(Data records)
-*-

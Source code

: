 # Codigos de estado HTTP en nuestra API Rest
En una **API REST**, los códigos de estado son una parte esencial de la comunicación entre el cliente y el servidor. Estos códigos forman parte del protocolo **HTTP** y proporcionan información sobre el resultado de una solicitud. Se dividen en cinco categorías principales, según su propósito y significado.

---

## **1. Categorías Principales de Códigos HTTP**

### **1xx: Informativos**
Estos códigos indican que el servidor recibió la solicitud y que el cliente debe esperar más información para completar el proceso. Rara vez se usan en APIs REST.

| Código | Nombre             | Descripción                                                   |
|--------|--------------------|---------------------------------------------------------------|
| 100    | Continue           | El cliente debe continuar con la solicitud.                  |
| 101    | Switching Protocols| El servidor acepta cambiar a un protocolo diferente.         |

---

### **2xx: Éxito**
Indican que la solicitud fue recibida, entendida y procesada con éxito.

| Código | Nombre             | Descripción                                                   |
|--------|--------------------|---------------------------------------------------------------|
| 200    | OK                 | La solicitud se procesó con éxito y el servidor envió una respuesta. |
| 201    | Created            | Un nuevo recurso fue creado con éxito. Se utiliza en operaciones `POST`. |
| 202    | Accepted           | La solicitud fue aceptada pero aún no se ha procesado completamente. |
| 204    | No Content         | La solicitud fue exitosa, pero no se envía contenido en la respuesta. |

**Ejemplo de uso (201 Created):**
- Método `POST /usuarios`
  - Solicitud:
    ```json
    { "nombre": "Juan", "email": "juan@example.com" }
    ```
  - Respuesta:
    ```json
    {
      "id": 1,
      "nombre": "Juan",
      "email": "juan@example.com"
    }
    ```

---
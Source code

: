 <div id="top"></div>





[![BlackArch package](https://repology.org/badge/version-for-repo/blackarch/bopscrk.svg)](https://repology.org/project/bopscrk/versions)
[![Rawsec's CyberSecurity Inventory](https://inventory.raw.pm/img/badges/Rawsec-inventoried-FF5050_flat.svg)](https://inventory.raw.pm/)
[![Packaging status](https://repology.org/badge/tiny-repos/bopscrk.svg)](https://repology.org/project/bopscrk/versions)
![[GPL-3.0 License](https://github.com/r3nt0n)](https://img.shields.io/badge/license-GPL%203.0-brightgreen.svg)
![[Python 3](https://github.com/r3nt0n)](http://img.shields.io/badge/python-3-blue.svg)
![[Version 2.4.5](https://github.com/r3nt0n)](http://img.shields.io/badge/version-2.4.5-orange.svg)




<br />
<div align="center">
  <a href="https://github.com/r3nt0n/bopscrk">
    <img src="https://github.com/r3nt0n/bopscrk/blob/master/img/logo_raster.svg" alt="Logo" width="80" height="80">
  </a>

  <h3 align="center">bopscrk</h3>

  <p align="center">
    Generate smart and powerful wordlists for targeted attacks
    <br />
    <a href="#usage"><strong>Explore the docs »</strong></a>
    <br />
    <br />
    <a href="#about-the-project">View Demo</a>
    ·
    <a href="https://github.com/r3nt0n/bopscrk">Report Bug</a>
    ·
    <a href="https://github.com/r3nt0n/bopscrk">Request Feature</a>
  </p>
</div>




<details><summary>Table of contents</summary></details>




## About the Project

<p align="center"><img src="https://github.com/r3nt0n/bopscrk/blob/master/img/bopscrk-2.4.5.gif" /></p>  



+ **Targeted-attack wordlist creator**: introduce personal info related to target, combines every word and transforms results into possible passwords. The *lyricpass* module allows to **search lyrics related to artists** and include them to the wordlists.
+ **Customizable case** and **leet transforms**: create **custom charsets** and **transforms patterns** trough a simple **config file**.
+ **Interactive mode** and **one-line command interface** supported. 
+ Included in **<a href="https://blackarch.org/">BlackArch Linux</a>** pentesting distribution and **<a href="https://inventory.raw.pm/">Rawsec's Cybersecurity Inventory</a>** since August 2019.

-*-

Only lines that hold the string "repology" belong in the answer, so copy every one of them from the records.

[![BlackArch package](https://repology.org/badge/version-for-repo/blackarch/bopscrk.svg)](https://repology.org/project/bopscrk/versions)
[![Packaging status](https://repology.org/badge/tiny-repos/bopscrk.svg)](https://repology.org/project/bopscrk/versions)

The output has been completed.